Les voix de la rééducation #3
par Lucie Ghyselen le 20 févr. 2023 15:36:48
Est-ce que vous pouvez exposer votre parcours ?
Je m’appelle Thomas Osinski, je suis sorti d’une école de kiné sur Paris en 2009 (IFMK de la fondation EFOM Boris Dolto). Ensuite, je me suis spécialisé dans les troubles musculo squelettiques avec un parcours qu'on dit thérapie manuelle orthopédique, avec différentes formations en France ou à l'étranger.
En 2015, j'ai repris des études universitaires à Grenoble puis à Paris pour obtenir un master, où j'ai continué à préparer une thèse de doctorat soutenu en 2019 avec l'université Paris-Saclay. Ma thèse portait sur la douleur, je me suis éloigné des troubles musculo squelettiques, qui étaient mon premier champ de spécialisation, pour me concentrer sur la douleur de façon générale. Plus spécifiquement sur la douleur des patients blessés médullaires.

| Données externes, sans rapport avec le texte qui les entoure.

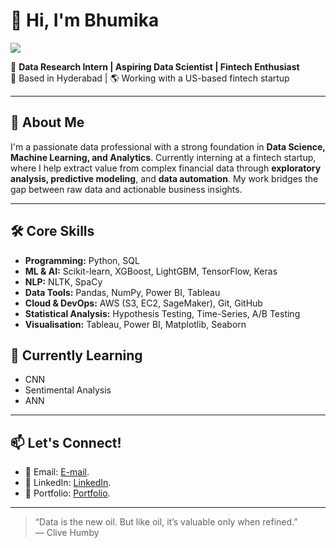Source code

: # 👋 Hi, I'm Bhumika

<a href="https://github.com/antonkomarev/github-profile-views-counter">
  <img src="https://komarev.com/ghpvc/?username=AvulaBhumika&style=for-the-badge">
</a>

🎯 **Data Research Intern | Aspiring Data Scientist | Fintech Enthusiast**  
📍 Based in Hyderabad | 🌎 Working with a US-based fintech startup

---

## 🚀 About Me

I'm a passionate data professional with a strong foundation in **Data Science, Machine Learning, and Analytics**. Currently interning at a fintech startup, where I help extract value from complex financial data through **exploratory analysis, predictive modeling**, and **data automation**. My work bridges the gap between raw data and actionable business insights.

---

## 🛠️ Core Skills

- **Programming:** Python, SQL  
- **ML & AI:** Scikit-learn, XGBoost, LightGBM, TensorFlow, Keras  
- **NLP:** NLTK, SpaCy  
- **Data Tools:** Pandas, NumPy, Power BI, Tableau  
- **Cloud & DevOps:** AWS (S3, EC2, SageMaker), Git, GitHub  
- **Statistical Analysis:** Hypothesis Testing, Time-Series, A/B Testing  
- **Visualisation:** Tableau, Power BI, Matplotlib, Seaborn


## 🌱 Currently Learning

- CNN 
- Sentimental Analysis  
- ANN

---

## 📫 Let's Connect!

- 📧 Email: [E-mail](bhumikaavula90@gmail.co).  
- 💼 LinkedIn: [LinkedIn](https://www.linkedin.com/in/avula-bhumika-75a071213/). 
- 🧠 Portfolio: [Portfolio](https://avula-bhumika-001.netlify.app/).

---

> “Data is the new oil. But like oil, it’s valuable only when refined.”  
> — Clive Humby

Depuis 2013, je suis également formateur en formation initiale pour les institut de formation pour les kinésithérapeutes et en formation continue aussi pour les kinés et podologues, depuis une dizaine d'années. J’enseigne sur la douleur, de façon générale mais assez orienté musculo squelettique et des éléments de raisonnement clinique, les statistiques, sur le choix des tests cliniques et un peu la méthodologie de recherche.
En parallèle, j’essaie de conserver autant que possible une pratique clinique soit dans un cabinet, soit à l'hôpital.
Qu'est ce qui vous a poussé à vous spécialiser dans ce domaine ?
Les troubles musculo squelettiques m’ont toujours intéressé : Le maux de dos, de bras ou autres. J’avais envie de comprendre le phénomène de la douleur et la perception corporelle qui en découle.
Les troubles musculo squelettiques et la douleur, sont les premiers motifs de consultation en libéral, donc de fil en aiguille, je me suis de plus en plus intéressé au sujet.
Quelles sont les pathologies plus traitées ?
Ce qu'on voit le plus c’est surtout les rachialgies, lombalgies, cervicalgies et les problèmes d'épaule qui sont très fréquents.
Je vois aussi certains syndromes douloureux particuliers comme le syndrome douloureux régional complexe, qu'on appelle aussi l’algoneurodystrophie. C’est un syndrome dans lequel les personnes ont généralement un traumatisme : une entorse de cheville ou une fracture du poignet, qui une fois cicatrisé reste toujours très douloureux.
On peut également rencontrer des patients souffrants de douleurs du membre fantômes suite à une amputation.
C’est notamment grâce à ma spécialisation que je suis à l’aise pour soigner ces types de patients.
Mais la grande majorité des cas tournent autour du rachitisme
Quelles sont les causes des symptômes douloureux ressentis par les patients ?
Pour déterminer la ou les causes, il faut réussir à comprendre ce qui provoque la perception douloureuse. Qu'est ce qui fait que le cerveau s'active pour qu'on perçoive une douleur?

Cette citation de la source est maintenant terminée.